He played guitar and sang folk, rhythm and blues, even some Calypso and gospel and for the last five decades. Pervis Lee performed his music at country clubs, private parties and festivals throughout the Southeast.
Lee recorded three albums when music was spun on vinyl and two CDs years later. In the late 1960s, he even went to New York to tape a “Tonight Show with Johnny Carson” episode that his family is not sure ever aired.
But what many people who knew Lee’s music probably didn’t know about Lee: He was Hugh McColl’s driver at the bank.
On July 4, Pervis Lee Sr. died at 81 after battling prostate cancer. Musicians he knew will pay tribute to the man some friends called “Mule” and his family called “Pappy” on Friday from 1 to 2 p.m. during a visitation at New Emmanuel Congregational United Church of Christ, where Lee was a member. A funeral will follow.
His daughters say he grew up in west Charlotte, playing football and running track at West Charlotte High. He was a boy when his father died. On his deathbed, his father gave Pervis a guitar.
“He started putting chords together, one, two, three at a time, and started forming his own tunes and own beats,” daughter Sonya Lee of Charlotte said. “That started my dad’s career in music.”
Lee ran so fast at West Charlotte, “nobody could catch him on the football field,” said daughter Sheryl Lee Vann of Charlotte. He was a sprinter at Winston-Salem State, earning a scholarship.
Moving back to Charlotte after college, Lee went to work in the early 1960s at North Carolina National Bank, a predecessor of Bank of America. He drove first for CEO Addison Reese, then Reese’s successor, Tom Storrs and finally McColl when he became CEO in 1983. Lee retired in 1994.
“He was a great driver,” McColl said Thursday. “Everything was always calm when Pervis was behind the wheel.”
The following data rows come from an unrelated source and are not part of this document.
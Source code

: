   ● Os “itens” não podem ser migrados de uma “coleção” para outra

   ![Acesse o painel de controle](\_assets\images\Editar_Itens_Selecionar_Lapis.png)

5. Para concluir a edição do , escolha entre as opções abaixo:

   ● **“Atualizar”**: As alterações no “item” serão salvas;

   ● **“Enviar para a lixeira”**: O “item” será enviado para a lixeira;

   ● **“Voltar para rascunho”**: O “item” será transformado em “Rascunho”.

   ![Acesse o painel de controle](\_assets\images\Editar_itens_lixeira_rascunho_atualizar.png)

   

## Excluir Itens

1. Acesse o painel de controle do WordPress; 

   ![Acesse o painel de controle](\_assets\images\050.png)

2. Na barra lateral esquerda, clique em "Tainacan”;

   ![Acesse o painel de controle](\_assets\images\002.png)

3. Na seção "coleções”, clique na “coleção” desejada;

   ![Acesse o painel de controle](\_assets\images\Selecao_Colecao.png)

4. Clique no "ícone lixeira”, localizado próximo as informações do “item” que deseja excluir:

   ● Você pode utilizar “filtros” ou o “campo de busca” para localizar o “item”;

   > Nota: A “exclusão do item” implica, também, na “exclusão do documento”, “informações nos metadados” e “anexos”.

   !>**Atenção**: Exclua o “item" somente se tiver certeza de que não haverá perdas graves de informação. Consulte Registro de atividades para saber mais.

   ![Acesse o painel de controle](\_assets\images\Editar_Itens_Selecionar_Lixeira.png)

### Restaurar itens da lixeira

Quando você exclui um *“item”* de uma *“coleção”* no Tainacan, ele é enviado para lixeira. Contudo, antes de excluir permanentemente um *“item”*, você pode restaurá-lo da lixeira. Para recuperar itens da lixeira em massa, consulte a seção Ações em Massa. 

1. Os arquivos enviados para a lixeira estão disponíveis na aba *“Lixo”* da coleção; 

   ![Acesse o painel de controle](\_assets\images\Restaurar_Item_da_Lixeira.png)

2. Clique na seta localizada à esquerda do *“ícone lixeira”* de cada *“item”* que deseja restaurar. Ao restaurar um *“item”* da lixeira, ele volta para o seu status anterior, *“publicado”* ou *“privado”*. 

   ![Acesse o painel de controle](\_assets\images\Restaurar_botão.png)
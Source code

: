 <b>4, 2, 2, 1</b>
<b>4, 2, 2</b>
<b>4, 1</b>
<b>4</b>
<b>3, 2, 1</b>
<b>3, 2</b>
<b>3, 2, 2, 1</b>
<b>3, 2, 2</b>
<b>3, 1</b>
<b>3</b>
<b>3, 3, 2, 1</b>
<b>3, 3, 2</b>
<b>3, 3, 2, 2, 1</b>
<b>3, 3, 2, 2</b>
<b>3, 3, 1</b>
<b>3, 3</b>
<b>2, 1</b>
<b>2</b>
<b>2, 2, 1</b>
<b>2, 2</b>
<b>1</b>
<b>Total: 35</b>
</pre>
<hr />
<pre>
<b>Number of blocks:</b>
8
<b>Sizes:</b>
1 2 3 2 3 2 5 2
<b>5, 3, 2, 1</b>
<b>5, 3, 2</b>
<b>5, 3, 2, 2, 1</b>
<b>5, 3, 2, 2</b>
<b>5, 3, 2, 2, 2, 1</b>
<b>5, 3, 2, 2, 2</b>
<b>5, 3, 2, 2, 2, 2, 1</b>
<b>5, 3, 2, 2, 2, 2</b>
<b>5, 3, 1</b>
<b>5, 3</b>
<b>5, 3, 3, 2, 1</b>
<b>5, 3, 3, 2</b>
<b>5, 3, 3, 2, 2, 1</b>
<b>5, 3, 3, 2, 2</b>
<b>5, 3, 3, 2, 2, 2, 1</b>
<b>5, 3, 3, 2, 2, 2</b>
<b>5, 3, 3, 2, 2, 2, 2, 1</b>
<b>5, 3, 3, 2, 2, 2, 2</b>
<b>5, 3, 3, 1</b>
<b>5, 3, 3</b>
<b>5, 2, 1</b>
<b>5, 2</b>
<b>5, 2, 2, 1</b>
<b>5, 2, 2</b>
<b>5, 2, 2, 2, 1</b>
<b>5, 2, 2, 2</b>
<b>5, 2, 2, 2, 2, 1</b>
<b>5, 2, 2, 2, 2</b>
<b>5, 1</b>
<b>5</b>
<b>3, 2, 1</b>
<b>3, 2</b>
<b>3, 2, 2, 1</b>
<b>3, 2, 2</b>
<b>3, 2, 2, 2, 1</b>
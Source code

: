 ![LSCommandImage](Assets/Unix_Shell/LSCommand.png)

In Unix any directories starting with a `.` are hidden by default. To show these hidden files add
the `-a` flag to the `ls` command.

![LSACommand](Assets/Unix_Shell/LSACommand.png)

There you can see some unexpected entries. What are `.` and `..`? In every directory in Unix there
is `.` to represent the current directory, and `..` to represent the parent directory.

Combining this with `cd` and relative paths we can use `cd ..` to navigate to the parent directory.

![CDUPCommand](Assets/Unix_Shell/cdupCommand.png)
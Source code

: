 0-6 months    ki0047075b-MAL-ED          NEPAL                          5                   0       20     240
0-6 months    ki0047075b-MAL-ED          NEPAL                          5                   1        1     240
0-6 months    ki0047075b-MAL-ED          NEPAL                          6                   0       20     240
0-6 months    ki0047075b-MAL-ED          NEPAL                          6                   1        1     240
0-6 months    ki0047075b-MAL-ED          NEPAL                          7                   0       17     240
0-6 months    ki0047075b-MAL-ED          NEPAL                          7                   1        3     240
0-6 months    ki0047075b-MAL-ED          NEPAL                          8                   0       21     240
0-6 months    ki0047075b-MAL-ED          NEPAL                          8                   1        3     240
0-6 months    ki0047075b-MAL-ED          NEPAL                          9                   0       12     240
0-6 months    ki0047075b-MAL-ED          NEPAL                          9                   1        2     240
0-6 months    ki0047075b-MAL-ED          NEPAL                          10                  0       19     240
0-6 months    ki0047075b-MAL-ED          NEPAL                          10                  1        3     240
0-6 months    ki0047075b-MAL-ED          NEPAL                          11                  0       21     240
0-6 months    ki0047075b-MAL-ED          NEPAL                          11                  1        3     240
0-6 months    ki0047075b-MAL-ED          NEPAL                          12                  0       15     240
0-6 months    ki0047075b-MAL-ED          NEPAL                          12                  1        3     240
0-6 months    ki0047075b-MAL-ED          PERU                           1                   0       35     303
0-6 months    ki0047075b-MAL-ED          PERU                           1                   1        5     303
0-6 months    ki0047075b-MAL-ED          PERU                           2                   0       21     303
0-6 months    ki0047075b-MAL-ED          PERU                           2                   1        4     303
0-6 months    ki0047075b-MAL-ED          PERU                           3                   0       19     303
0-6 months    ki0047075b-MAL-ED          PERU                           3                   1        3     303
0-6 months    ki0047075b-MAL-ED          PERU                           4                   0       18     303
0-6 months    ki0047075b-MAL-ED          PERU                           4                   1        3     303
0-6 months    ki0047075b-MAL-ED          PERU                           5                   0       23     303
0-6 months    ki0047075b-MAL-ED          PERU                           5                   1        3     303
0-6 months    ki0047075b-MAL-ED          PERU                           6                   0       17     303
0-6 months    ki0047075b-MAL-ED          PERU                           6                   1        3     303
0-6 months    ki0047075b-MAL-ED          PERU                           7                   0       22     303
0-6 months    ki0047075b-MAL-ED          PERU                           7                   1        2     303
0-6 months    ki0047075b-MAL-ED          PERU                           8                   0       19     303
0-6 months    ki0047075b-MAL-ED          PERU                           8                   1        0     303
Yet one time, they were stopped at a light and a driver behind them laid on his horn when Lee wasn’t quick to move after the light turned green. At the next light, McColl shouted something to the man, who continued to get more angry. Lee prepared to defend his boss.
The light turned green, so he didn’t have to. “Mr. McColl,” he said, pulling away, “I’m your chauffeur, not your body guard.”
All the while, Lee was playing his music. He and daughter Sonya were regulars at the annual Festival in the Park and played at country clubs and private parties all around the Carolinas.
In the early 1960s, Pervis was the one. Everywhere you went, there was Pervis Lee. He had a great voice.
Smitty Flynn, longtime Charlotte band leader
In 1968, journalist Harry Golden of Charlotte wrote the “Tonight Show” booking department about a singer in Charlotte “who belongs in the big time.” Golden sent along recordings of some of Lee’s songs.
“My dad went and did the taping,” said Sonya, 10 at the time. “We just never heard if the show was on TV.”
He was a street singer in the 1993 movie “Scattered Dreams” with Tyne Daly and Gerald McRaney.
A promoter wanted Lee to take his show in the road, but Lee declined: “If I can make it in Charlotte, I can make it anywhere,” he’d tell his children.
Another daughter, Cecilia Lee, said her father never liked to be gone from home for more than a day. “Whether he was singing, or visiting an aunt, after a day he’d say: ‘I’ve got to get back to Charlotte to my wife and family,’” she said.
McColl said Lee owned a club uptown and he and his wife, Jane, would go to listen to Lee play his music. Lee performed at McColl’s retirement party in 2001.
“He wrote a song for me,” McColl said. “It was called: ‘He Did it His Way.’ Pervis was a wonderful fellow.”